Records provided START
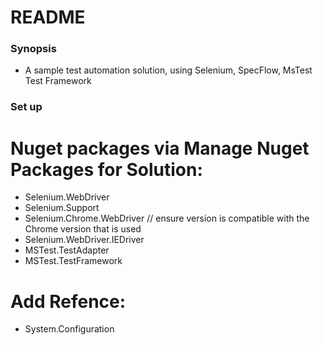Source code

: # README #

### Synopsis ###

* A sample test automation solution, using Selenium, SpecFlow, MsTest Test Framework 

### Set up ###

# Nuget packages via Manage Nuget Packages for Solution:
* Selenium.WebDriver
* Selenium.Support
* Selenium.Chrome.WebDriver // ensure version is compatible with the Chrome version that is used
* Selenium.WebDriver.IEDriver
* MSTest.TestAdapter
* MSTest.TestFramework

# Add Refence:
* System.Configuration
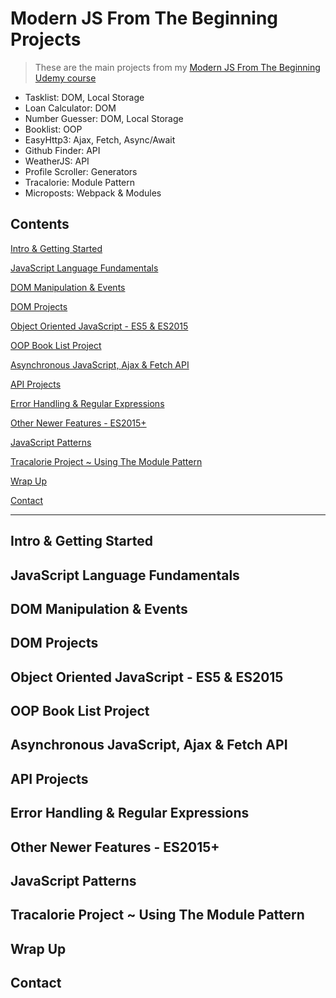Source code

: # Modern JS From The Beginning Projects

> These are the main projects from my [Modern JS From The Beginning Udemy course](https://www.udemy.com/course/modern-javascript-from-the-beginning/)

- Tasklist: DOM, Local Storage
- Loan Calculator: DOM
- Number Guesser: DOM, Local Storage
- Booklist: OOP
- EasyHttp3: Ajax, Fetch, Async/Await
- Github Finder: API
- WeatherJS: API
- Profile Scroller: Generators
- Tracalorie: Module Pattern
- Microposts: Webpack & Modules


## Contents

[Intro & Getting Started](#1)

[JavaScript Language Fundamentals](#2)

[DOM Manipulation & Events](#3)

[DOM Projects](#4)

[Object Oriented JavaScript - ES5 & ES2015](#5)

[OOP Book List Project](#6)

[Asynchronous JavaScript, Ajax & Fetch API](#7)

[API Projects](#8)

[Error Handling & Regular Expressions](#9)

[Other Newer Features - ES2015+](#10)

[JavaScript Patterns](#11)

[Tracalorie Project ~ Using The Module Pattern](#12)

[Wrap Up](#14)

[Contact](#Contact)

---

## Intro & Getting Started <a name="1"></a>

## JavaScript Language Fundamentals <a name="2"></a>

## DOM Manipulation & Events <a name="3"></a>

## DOM Projects <a name="4"></a>

## Object Oriented JavaScript - ES5 & ES2015 <a name="5"></a>

## OOP Book List Project <a name="6"></a>

## Asynchronous JavaScript, Ajax & Fetch API <a name="7"></a>

## API Projects <a name="8"></a>

## Error Handling & Regular Expressions <a name="9"></a>

## Other Newer Features - ES2015+ <a name="10"></a>

## JavaScript Patterns <a name="11"></a>

## Tracalorie Project ~ Using The Module Pattern <a name="12"></a>

## Wrap Up <a name="13"></a>

## Contact <a name="14"></a>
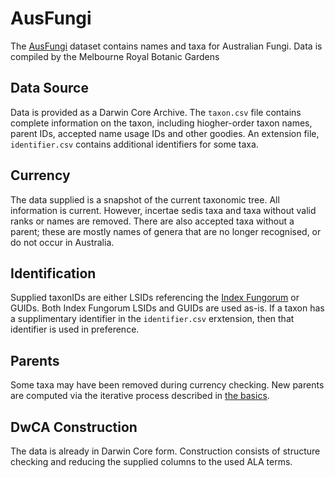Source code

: # AusFungi

The [AusFungi](http://www.rbg.vic.gov.au/dbpages/cat/index.php/fungicatalogue) dataset contains names and taxa for Australian Fungi.
Data is compiled by the Melbourne Royal Botanic Gardens 

## Data Source

Data is provided as a Darwin Core Archive.
The `taxon.csv` file contains complete information on the taxon, including hiogher-order taxon names,
parent IDs, accepted name usage IDs and other goodies.
An extension file, `identifier.csv` contains additional identifiers for some taxa.

## Currency

The data supplied is a snapshot of the current taxonomic tree.
All information is current.
However, incertae sedis taxa and taxa without valid ranks or names are removed.
There are also accepted taxa without a parent; 
these are mostly names of genera that are no longer recognised, or do not occur in Australia. 

## Identification

Supplied taxonIDs are either LSIDs referencing the [Index Fungorum](http://www.indexfungorum.org/) or GUIDs.
Both Index Fungorum LSIDs and GUIDs are used as-is.
If a taxon has a supplimentary identifier in the `identifier.csv` erxtension, then that identifier is used in preference.

## Parents

Some taxa may have been removed during currency checking.
New parents are computed via the iterative process described in [the basics](processing-basics.md#correcting-parents).

## DwCA Construction

The data is already in Darwin Core form.
Construction consists of structure checking and reducing the supplied columns to the used ALA terms.

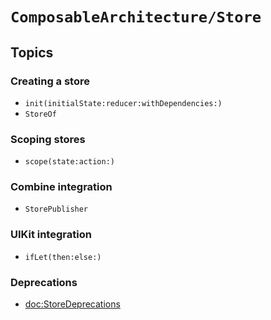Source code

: # ``ComposableArchitecture/Store``

## Topics

### Creating a store

- ``init(initialState:reducer:withDependencies:)``
- ``StoreOf``

### Scoping stores

- ``scope(state:action:)``

### Combine integration

- ``StorePublisher``

### UIKit integration

- ``ifLet(then:else:)``

### Deprecations

- <doc:StoreDeprecations>
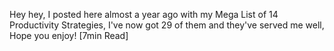  Hey hey, I posted here almost a year ago with my Mega List of 14 Productivity Strategies, I've now got 29 of them and they've served me well, Hope you enjoy! [7min Read] 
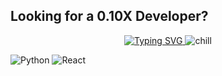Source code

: ## Looking for a 0.10X Developer?

<p align="center">
  <a href="https://git.io/typing-svg">
    <img src="https://readme-typing-svg.demolab.com?lines=Hello+There+I'm+Irakli" alt="Typing SVG" />
  </a>
  <img src="https://github.com/user-attachments/assets/7cbda939-5efd-4c61-90d6-9ef751ffa726" alt="chill" />
</p>

![Python](https://img.shields.io/badge/Python-3776AB?logo=python&logoColor=fff)
![React](https://img.shields.io/badge/React-20232A?logo=react&logoColor=61DAFB)
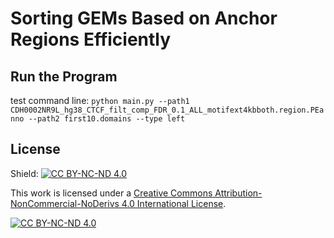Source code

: # Sorting GEMs Based on Anchor Regions Efficiently

## Run the Program
test command line:
`python main.py --path1 CDH0002NR9L_hg38_CTCF_filt_comp_FDR_0.1_ALL_motifext4kbboth.region.PEanno --path2 first10.domains --type left`

## License
Shield: [![CC BY-NC-ND 4.0][cc-by-nc-nd-shield]][cc-by-nc-nd]

This work is licensed under a
[Creative Commons Attribution-NonCommercial-NoDerivs 4.0 International License][cc-by-nc-nd].

[![CC BY-NC-ND 4.0][cc-by-nc-nd-image]][cc-by-nc-nd]

[cc-by-nc-nd]: http://creativecommons.org/licenses/by-nc-nd/4.0/
[cc-by-nc-nd-image]: https://licensebuttons.net/l/by-nc-nd/4.0/88x31.png
[cc-by-nc-nd-shield]: https://img.shields.io/badge/License-CC%20BY--NC--ND%204.0-lightgrey.svg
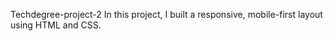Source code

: Techdegree-project-2
In this project, I built a responsive, mobile-first layout using HTML and CSS. 
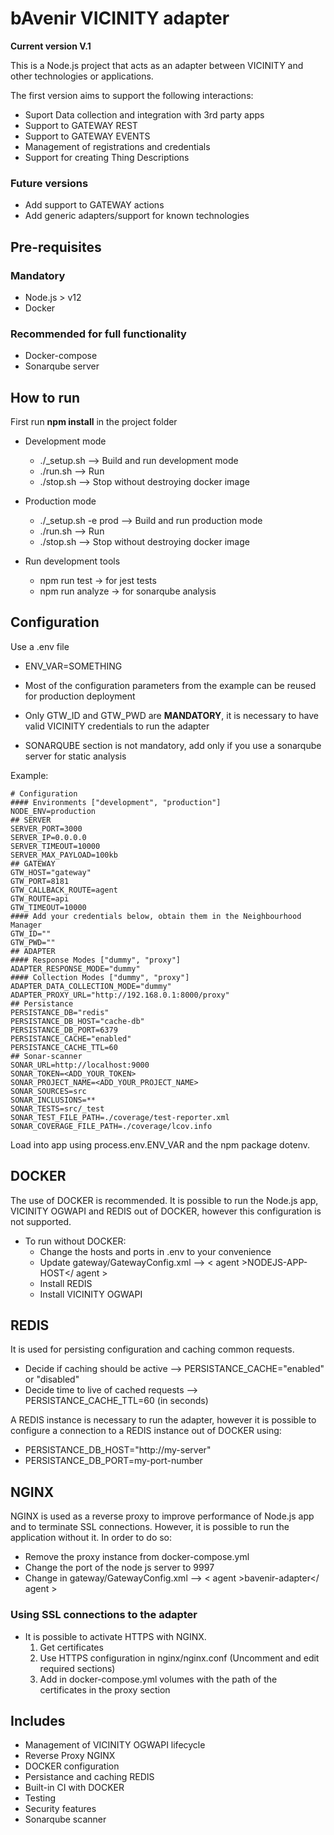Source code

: # bAvenir VICINITY adapter

**Current version V.1**

This is a Node.js project that acts as an adapter between VICINITY and other technologies or applications.

The first version aims to support the following interactions:

* Suport Data collection and integration with 3rd party apps
* Support to GATEWAY REST
* Support to GATEWAY EVENTS
* Management of registrations and credentials
* Support for creating Thing Descriptions

### Future versions

* Add support to GATEWAY actions
* Add generic adapters/support for known technologies

## Pre-requisites

### Mandatory 

* Node.js > v12
* Docker

### Recommended for full functionality

* Docker-compose
* Sonarqube server

## How to run

First run **npm install** in the project folder

* Development mode
    * ./_setup.sh --> Build and run development mode
    * ./run.sh --> Run
    * ./stop.sh --> Stop without destroying docker image

* Production mode
    * ./_setup.sh -e prod --> Build and run production mode
    * ./run.sh --> Run
    * ./stop.sh --> Stop without destroying docker image
  
* Run development tools
    * npm run test -> for jest tests
    * npm run analyze -> for sonarqube analysis 

## Configuration

Use a .env file

* ENV_VAR=SOMETHING

* Most of the configuration parameters from the example can be reused for production deployment

* Only GTW_ID and GTW_PWD are **MANDATORY**, it is necessary to have valid VICINITY credentials to run the adapter

* SONARQUBE section is not mandatory, add only if you use a sonarqube server for static analysis

Example:

    # Configuration
    #### Environments ["development", "production"]
    NODE_ENV=production
    ## SERVER
    SERVER_PORT=3000
    SERVER_IP=0.0.0.0
    SERVER_TIMEOUT=10000
    SERVER_MAX_PAYLOAD=100kb
    ## GATEWAY
    GTW_HOST="gateway"
    GTW_PORT=8181
    GTW_CALLBACK_ROUTE=agent
    GTW_ROUTE=api
    GTW_TIMEOUT=10000
    #### Add your credentials below, obtain them in the Neighbourhood Manager
    GTW_ID=""
    GTW_PWD=""
    ## ADAPTER
    #### Response Modes ["dummy", "proxy"]
    ADAPTER_RESPONSE_MODE="dummy"
    #### Collection Modes ["dummy", "proxy"]
    ADAPTER_DATA_COLLECTION_MODE="dummy"
    ADAPTER_PROXY_URL="http://192.168.0.1:8000/proxy"
    ## Persistance
    PERSISTANCE_DB="redis"
    PERSISTANCE_DB_HOST="cache-db"
    PERSISTANCE_DB_PORT=6379
    PERSISTANCE_CACHE="enabled"
    PERSISTANCE_CACHE_TTL=60
    ## Sonar-scanner
    SONAR_URL=http://localhost:9000
    SONAR_TOKEN=<ADD_YOUR_TOKEN>
    SONAR_PROJECT_NAME=<ADD_YOUR_PROJECT_NAME>
    SONAR_SOURCES=src
    SONAR_INCLUSIONS=**
    SONAR_TESTS=src/_test
    SONAR_TEST_FILE_PATH=./coverage/test-reporter.xml
    SONAR_COVERAGE_FILE_PATH=./coverage/lcov.info

Load into app using process.env.ENV_VAR and the npm package dotenv.

## DOCKER

The use of DOCKER is recommended. It is possible to run the Node.js app, VICINITY OGWAPI and REDIS out of DOCKER, however this configuration is not supported. 

* To run without DOCKER:
    * Change the hosts and ports in .env to your convenience
    * Update gateway/GatewayConfig.xml --> < agent >NODEJS-APP-HOST</ agent >
    * Install REDIS
    * Install VICINITY OGWAPI

## REDIS

It is used for persisting configuration and caching common requests.

* Decide if caching should be active --> PERSISTANCE_CACHE="enabled" or "disabled"
* Decide time to live of cached requests --> PERSISTANCE_CACHE_TTL=60 (in seconds)

A REDIS instance is necessary to run the adapter, however it is possible to configure a connection to a REDIS instance out of DOCKER using:

* PERSISTANCE_DB_HOST="http://my-server" 
* PERSISTANCE_DB_PORT=my-port-number

## NGINX

NGINX is used as a reverse proxy to improve performance of Node.js app and to terminate SSL connections. However, it is possible to run the application without it. In order to do so: 

* Remove the proxy instance from docker-compose.yml 
* Change the port of the node js server to 9997
* Change in gateway/GatewayConfig.xml --> < agent >bavenir-adapter</ agent >

### Using SSL connections to the adapter

* It is possible to activate HTTPS with NGINX.
    1. Get certificates
    2.  Use HTTPS configuration in nginx/nginx.conf (Uncomment and edit required sections)
    3. Add in docker-compose.yml volumes with the path of the certificates in the proxy section

## Includes

* Management of VICINITY OGWAPI lifecycle
* Reverse Proxy NGINX
* DOCKER configuration
* Persistance and caching REDIS
* Built-in CI with DOCKER
* Testing
* Security features 
* Sonarqube scanner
Records provided END
**Work item**: Above are some records; quote exactly and only the lines that begin at the line containing "[Creative Commons Attribution-NonCommercial-NoDerivs" and stop after the line containing "for production deployment", leaving out the pictures.

**Solution to this task**:
[Creative Commons Attribution-NonCommercial-NoDerivs 4.0 International License][cc-by-nc-nd].

[![CC BY-NC-ND 4.0][cc-by-nc-nd-image]][cc-by-nc-nd]

[cc-by-nc-nd]: http://creativecommons.org/licenses/by-nc-nd/4.0/
[cc-by-nc-nd-image]: https://licensebuttons.net/l/by-nc-nd/4.0/88x31.png
[cc-by-nc-nd-shield]: https://img.shields.io/badge/License-CC%20BY--NC--ND%204.0-lightgrey.svg
Source code

: Techdegree-project-2
In this project, I built a responsive, mobile-first layout using HTML and CSS. 
Source code

: # bAvenir VICINITY adapter

**Current version V.1**

This is a Node.js project that acts as an adapter between VICINITY and other technologies or applications.

The first version aims to support the following interactions:

* Suport Data collection and integration with 3rd party apps
* Support to GATEWAY REST
* Support to GATEWAY EVENTS
* Management of registrations and credentials
* Support for creating Thing Descriptions

### Future versions

* Add support to GATEWAY actions
* Add generic adapters/support for known technologies

## Pre-requisites

### Mandatory 

* Node.js > v12
* Docker

### Recommended for full functionality

* Docker-compose
* Sonarqube server

## How to run

First run **npm install** in the project folder

* Development mode
    * ./_setup.sh --> Build and run development mode
    * ./run.sh --> Run
    * ./stop.sh --> Stop without destroying docker image

* Production mode
    * ./_setup.sh -e prod --> Build and run production mode
    * ./run.sh --> Run
    * ./stop.sh --> Stop without destroying docker image
  
* Run development tools
    * npm run test -> for jest tests
    * npm run analyze -> for sonarqube analysis 

## Configuration

Use a .env file

* ENV_VAR=SOMETHING

* Most of the configuration parameters from the example can be reused for production deployment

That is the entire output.